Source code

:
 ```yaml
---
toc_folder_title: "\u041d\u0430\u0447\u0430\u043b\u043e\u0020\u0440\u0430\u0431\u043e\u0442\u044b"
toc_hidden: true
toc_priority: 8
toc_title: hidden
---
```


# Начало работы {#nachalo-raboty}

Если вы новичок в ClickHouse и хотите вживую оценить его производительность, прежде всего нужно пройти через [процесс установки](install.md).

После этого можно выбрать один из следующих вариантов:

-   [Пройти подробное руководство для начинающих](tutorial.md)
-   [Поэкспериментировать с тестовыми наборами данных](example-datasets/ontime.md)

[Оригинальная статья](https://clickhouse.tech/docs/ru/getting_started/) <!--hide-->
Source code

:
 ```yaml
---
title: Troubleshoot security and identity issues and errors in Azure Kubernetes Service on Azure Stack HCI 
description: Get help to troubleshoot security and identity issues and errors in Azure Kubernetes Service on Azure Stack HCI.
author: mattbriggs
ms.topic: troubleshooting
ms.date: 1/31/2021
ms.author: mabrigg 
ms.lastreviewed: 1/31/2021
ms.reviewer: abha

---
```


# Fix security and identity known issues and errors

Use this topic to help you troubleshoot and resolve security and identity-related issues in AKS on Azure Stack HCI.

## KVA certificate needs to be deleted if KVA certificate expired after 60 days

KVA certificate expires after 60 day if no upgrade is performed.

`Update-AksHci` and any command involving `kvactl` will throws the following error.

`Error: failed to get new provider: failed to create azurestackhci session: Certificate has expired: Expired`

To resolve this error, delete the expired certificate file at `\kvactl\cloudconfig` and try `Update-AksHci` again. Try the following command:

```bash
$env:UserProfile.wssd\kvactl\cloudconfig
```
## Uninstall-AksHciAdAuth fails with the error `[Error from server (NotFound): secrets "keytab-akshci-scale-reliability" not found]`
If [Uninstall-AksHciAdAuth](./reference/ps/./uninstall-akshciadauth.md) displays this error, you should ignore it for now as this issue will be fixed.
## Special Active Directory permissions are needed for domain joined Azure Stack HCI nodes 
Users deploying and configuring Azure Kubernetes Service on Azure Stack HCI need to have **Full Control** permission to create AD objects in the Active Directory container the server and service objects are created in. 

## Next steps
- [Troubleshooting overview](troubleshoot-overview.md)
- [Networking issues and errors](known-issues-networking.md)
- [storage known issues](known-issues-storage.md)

◇ ◇ ◇ ◇

== Your assignment ==
Within the listing above, give again exactly every line from the line with "KVA certificate expires" through the line with "## Uninstall-AksHciAdAuth fails", both included, and no other line.

== Solution for this task ==
KVA certificate expires after 60 day if no upgrade is performed.

`Update-AksHci` and any command involving `kvactl` will throws the following error.

`Error: failed to get new provider: failed to create azurestackhci session: Certificate has expired: Expired`

To resolve this error, delete the expired certificate file at `\kvactl\cloudconfig` and try `Update-AksHci` again. Try the following command:

```bash
$env:UserProfile.wssd\kvactl\cloudconfig
```
## Uninstall-AksHciAdAuth fails with the error `[Error from server (NotFound): secrets "keytab-akshci-scale-reliability" not found]`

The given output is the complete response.